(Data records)
——

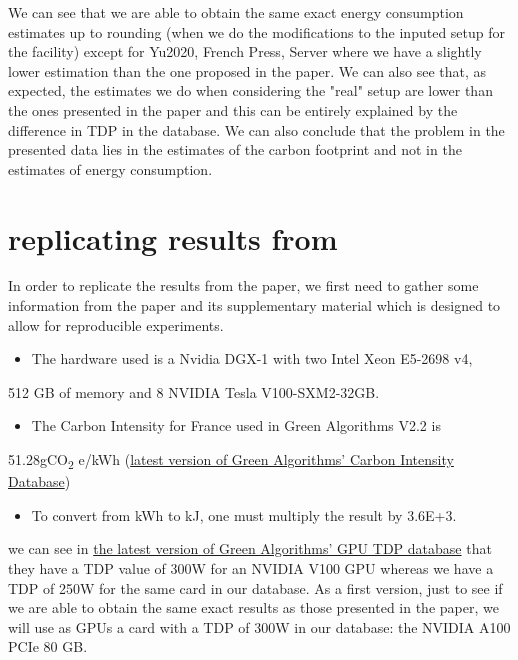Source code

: \documentclass[11pt]{article}
\begin{document}
We can see that we are able to obtain the same exact energy consumption
estimates up to rounding (when we do the modifications to the inputed setup for the
facility) except for Yu2020, French Press, Server where we have a
slightly lower estimation than the one proposed in the paper.
We can also see that, as expected, the estimates we do when
considering the "real" setup are lower than the ones presented in the
paper and this can be entirely explained by the difference in TDP in
the database.
We can also conclude that the problem in the presented data lies in
the estimates of the carbon footprint and not in the estimates of
energy consumption.


\section{replicating results from \cite{Jay2023experimental}}
\label{sec:orgac296c2}

In order to replicate the results from the paper, we first need to
gather some information from the paper and its supplementary material
which is designed to allow for reproducible experiments.

\begin{itemize}
\item The hardware used is a Nvidia DGX-1 with two Intel Xeon E5-2698 v4,
\end{itemize}
512 GB of memory and 8 NVIDIA Tesla V100-SXM2-32GB. 

\begin{itemize}
\item The Carbon Intensity for France used in Green Algorithms V2.2 is
\end{itemize}
51.28gCO\textsubscript{2} e/kWh (\href{https://github.com/GreenAlgorithms/green-algorithms-tool/blob/master/data/latest/CI\_aggregated.csv}{latest version of Green Algorithms' Carbon Intensity
Database})

\begin{itemize}
\item To convert from kWh to kJ, one must multiply the result by 3.6E+3.
\end{itemize}

we can see in \href{https://github.com/GreenAlgorithms/green-algorithms-tool/blob/master/data/latest/TDP\_gpu.csv}{the latest version of Green Algorithms' GPU TDP database}
that they have a TDP value of 300W for an NVIDIA V100 GPU whereas we
have a TDP of 250W for the same card in our database. As a first
version, just to see if we are able to obtain the same exact results
as those presented in the paper, we will use as GPUs a card with a TDP
of 300W in our database: the NVIDIA A100 PCIe 80 GB.
\end{document}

——

** How to complete this task **
Retype exactly, and only, the lines above from the one where "gather some information" occurs up to and including the one where "have a TDP of" occurs.

** Answer box **
gather some information from the paper and its supplementary material
which is designed to allow for reproducible experiments.

\begin{itemize}
\item The hardware used is a Nvidia DGX-1 with two Intel Xeon E5-2698 v4,
\end{itemize}
512 GB of memory and 8 NVIDIA Tesla V100-SXM2-32GB. 

\begin{itemize}
\item The Carbon Intensity for France used in Green Algorithms V2.2 is
\end{itemize}
51.28gCO\textsubscript{2} e/kWh (\href{https://github.com/GreenAlgorithms/green-algorithms-tool/blob/master/data/latest/CI\_aggregated.csv}{latest version of Green Algorithms' Carbon Intensity
Database})

\begin{itemize}
\item To convert from kWh to kJ, one must multiply the result by 3.6E+3.
\end{itemize}

we can see in \href{https://github.com/GreenAlgorithms/green-algorithms-tool/blob/master/data/latest/TDP\_gpu.csv}{the latest version of Green Algorithms' GPU TDP database}
that they have a TDP value of 300W for an NVIDIA V100 GPU whereas we
have a TDP of 250W for the same card in our database. As a first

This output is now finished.